======== Task data ========

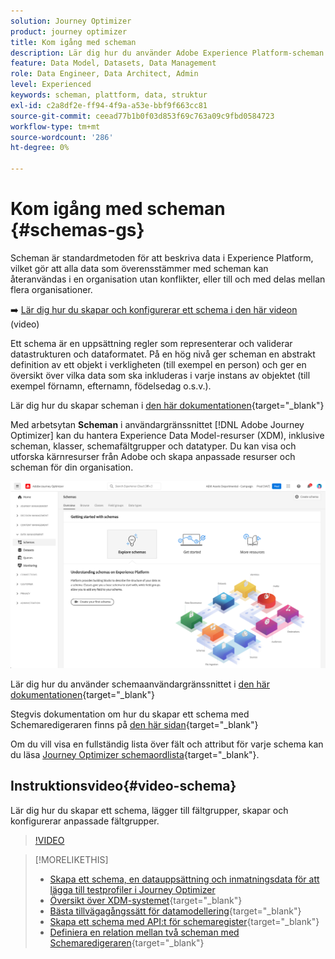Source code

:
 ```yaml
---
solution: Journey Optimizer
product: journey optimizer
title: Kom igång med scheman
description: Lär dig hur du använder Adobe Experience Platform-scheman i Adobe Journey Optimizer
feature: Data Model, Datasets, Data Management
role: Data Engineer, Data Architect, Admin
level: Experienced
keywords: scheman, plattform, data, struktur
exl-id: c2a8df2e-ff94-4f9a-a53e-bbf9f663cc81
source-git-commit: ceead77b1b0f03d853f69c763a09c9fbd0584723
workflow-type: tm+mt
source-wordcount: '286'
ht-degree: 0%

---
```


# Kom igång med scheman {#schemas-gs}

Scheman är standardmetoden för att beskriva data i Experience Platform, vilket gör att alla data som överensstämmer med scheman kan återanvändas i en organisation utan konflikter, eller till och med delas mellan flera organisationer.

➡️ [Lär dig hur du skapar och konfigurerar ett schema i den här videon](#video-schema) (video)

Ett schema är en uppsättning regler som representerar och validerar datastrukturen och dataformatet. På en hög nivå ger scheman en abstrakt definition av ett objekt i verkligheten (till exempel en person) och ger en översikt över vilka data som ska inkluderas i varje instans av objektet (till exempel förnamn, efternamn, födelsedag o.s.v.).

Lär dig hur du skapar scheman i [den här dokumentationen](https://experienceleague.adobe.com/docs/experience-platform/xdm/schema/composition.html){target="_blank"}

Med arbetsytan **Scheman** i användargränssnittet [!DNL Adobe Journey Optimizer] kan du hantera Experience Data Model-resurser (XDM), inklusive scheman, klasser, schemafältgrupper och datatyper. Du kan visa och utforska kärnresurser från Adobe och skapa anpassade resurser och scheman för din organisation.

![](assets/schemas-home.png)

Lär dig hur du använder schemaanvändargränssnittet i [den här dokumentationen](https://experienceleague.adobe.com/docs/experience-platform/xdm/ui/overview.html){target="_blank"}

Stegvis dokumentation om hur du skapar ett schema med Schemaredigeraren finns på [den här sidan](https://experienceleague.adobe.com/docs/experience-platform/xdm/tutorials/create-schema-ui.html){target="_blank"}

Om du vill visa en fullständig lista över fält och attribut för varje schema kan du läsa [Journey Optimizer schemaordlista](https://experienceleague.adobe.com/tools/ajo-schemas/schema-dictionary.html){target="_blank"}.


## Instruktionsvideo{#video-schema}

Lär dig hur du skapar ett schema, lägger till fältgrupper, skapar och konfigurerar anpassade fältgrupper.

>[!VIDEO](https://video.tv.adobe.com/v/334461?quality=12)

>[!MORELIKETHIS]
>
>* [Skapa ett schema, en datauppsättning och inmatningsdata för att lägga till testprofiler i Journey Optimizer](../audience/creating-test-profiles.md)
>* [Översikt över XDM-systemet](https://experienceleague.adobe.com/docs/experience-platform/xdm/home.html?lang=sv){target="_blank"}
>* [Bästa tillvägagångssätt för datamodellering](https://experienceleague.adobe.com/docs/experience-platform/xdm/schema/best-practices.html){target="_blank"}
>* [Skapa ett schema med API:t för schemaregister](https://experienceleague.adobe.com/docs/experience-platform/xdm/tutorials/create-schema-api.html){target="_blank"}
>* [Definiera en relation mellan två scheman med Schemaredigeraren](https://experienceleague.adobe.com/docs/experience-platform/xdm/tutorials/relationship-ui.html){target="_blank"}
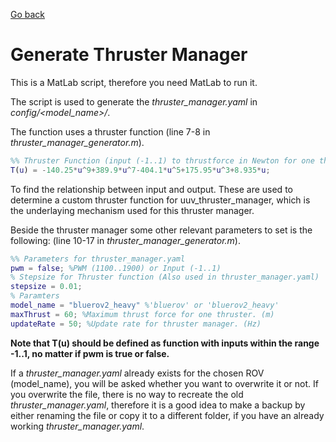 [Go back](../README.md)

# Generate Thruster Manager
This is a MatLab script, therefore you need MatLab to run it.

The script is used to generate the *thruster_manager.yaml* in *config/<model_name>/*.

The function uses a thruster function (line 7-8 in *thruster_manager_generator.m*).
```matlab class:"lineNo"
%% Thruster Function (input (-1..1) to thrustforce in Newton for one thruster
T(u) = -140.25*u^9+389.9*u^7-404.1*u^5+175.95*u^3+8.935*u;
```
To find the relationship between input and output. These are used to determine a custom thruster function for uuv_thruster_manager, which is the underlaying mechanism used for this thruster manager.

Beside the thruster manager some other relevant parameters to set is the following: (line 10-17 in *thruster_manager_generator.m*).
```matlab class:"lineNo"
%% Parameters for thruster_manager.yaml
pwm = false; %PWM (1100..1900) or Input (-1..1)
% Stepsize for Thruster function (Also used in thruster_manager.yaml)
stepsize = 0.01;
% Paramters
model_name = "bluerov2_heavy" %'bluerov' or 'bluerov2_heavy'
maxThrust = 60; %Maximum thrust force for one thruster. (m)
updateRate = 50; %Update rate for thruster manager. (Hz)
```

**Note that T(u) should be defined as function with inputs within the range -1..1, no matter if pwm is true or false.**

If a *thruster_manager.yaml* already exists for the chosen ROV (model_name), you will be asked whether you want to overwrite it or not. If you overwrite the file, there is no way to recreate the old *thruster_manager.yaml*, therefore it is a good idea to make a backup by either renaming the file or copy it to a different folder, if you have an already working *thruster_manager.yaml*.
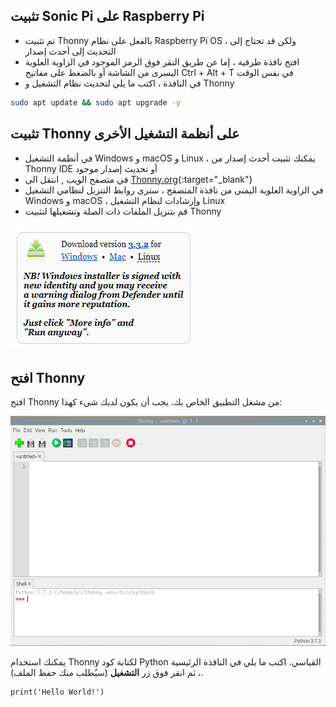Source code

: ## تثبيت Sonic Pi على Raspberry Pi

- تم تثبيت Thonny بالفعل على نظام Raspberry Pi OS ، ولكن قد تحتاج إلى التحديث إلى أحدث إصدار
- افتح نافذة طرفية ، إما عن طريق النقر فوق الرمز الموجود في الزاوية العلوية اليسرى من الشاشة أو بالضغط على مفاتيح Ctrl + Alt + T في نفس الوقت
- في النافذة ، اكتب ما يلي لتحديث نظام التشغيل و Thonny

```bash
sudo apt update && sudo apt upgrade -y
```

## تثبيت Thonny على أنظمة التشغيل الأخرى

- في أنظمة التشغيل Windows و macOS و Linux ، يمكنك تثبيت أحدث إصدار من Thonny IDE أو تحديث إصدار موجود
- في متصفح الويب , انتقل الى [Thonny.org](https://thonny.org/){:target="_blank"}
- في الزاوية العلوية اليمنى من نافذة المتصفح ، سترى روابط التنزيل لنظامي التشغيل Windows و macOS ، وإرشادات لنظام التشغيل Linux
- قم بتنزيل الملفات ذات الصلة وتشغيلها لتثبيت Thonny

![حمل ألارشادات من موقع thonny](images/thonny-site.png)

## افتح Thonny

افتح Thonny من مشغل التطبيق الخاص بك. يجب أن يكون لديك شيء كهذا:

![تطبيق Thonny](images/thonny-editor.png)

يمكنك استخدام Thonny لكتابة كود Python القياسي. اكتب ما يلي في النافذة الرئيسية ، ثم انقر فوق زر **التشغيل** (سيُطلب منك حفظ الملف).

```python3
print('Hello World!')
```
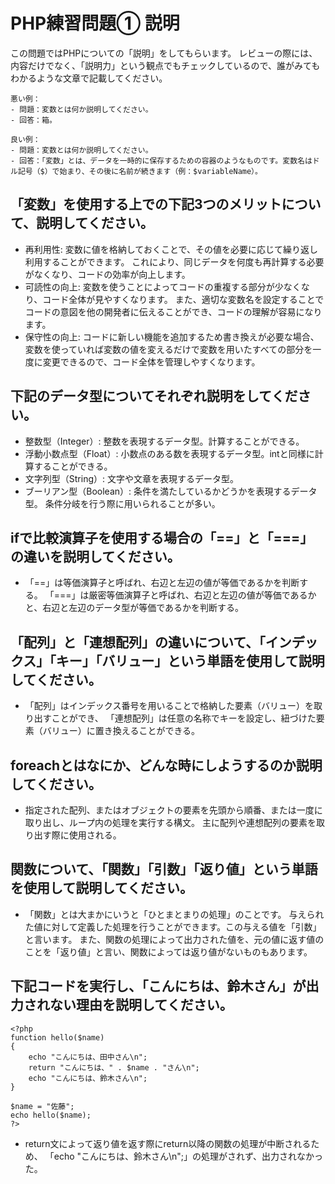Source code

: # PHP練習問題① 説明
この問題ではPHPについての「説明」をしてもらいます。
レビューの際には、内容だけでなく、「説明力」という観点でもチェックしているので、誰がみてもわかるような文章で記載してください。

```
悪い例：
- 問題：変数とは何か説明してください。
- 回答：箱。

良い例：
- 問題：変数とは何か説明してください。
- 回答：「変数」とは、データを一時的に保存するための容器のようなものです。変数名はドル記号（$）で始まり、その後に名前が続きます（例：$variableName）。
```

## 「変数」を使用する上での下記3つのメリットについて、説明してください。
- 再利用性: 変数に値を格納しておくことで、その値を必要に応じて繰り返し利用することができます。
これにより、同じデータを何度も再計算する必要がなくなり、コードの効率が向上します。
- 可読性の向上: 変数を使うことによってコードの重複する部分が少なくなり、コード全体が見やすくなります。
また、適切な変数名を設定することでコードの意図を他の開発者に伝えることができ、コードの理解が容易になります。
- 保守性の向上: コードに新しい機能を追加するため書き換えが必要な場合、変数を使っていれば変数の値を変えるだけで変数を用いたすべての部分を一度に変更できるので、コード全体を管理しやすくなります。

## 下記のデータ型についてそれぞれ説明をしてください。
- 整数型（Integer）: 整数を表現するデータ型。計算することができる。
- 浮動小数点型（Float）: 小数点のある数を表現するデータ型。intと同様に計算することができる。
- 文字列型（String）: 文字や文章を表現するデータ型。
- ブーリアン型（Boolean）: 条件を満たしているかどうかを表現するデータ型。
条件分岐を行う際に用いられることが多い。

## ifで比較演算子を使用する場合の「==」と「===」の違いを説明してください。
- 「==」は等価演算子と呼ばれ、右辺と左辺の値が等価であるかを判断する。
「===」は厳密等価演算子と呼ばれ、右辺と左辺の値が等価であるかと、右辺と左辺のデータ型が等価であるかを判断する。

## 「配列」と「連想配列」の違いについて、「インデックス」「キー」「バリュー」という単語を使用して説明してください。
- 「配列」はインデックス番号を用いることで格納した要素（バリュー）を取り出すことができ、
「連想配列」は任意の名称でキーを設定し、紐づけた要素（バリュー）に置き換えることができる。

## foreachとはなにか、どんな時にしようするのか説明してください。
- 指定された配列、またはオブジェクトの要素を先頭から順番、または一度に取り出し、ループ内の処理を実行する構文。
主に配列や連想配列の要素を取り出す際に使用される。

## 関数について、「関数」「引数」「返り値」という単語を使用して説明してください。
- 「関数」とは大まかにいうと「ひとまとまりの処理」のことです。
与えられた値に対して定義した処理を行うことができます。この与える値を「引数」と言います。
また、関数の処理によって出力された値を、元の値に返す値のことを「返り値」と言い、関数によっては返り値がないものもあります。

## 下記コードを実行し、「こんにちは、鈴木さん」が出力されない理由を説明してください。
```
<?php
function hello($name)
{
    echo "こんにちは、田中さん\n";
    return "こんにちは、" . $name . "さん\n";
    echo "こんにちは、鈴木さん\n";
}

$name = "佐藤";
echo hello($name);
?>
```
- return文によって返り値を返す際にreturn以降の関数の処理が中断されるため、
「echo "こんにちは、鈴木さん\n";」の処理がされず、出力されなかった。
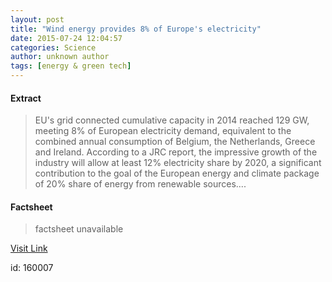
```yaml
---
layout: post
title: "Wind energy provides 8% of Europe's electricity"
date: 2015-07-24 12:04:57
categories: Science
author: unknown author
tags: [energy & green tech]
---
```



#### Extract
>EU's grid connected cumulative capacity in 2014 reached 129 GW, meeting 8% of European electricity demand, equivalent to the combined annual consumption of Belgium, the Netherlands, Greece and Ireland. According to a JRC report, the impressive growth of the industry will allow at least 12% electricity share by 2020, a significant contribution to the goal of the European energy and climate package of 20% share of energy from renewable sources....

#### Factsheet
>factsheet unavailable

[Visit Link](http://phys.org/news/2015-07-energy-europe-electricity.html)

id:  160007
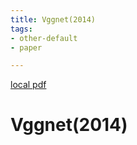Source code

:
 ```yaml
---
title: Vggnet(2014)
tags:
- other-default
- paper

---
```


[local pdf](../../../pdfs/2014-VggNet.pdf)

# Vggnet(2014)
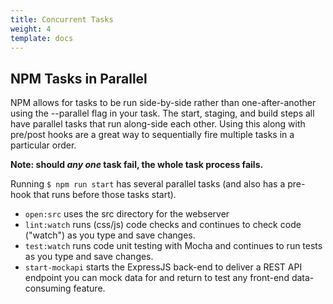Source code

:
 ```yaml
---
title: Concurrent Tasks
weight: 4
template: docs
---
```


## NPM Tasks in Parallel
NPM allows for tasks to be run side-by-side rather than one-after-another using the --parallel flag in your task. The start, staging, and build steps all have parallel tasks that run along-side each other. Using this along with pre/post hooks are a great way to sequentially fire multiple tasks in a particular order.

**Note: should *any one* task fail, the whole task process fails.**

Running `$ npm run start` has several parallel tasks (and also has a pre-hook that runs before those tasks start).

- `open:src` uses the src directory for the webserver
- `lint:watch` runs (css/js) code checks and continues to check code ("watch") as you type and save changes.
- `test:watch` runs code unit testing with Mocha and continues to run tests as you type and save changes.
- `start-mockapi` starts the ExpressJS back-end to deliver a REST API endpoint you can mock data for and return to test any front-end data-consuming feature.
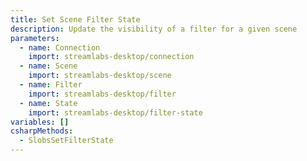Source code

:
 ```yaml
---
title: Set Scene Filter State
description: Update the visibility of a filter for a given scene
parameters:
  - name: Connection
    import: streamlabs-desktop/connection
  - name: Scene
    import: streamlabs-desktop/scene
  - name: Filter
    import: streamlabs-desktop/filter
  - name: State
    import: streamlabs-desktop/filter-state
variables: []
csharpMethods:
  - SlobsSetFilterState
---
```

========

*What you will do:* From the listing above, pick out every line containing "إصدار".

*Task output:*
- تم تثبيت Thonny بالفعل على نظام Raspberry Pi OS ، ولكن قد تحتاج إلى التحديث إلى أحدث إصدار
- في أنظمة التشغيل Windows و macOS و Linux ، يمكنك تثبيت أحدث إصدار من Thonny IDE أو تحديث إصدار موجود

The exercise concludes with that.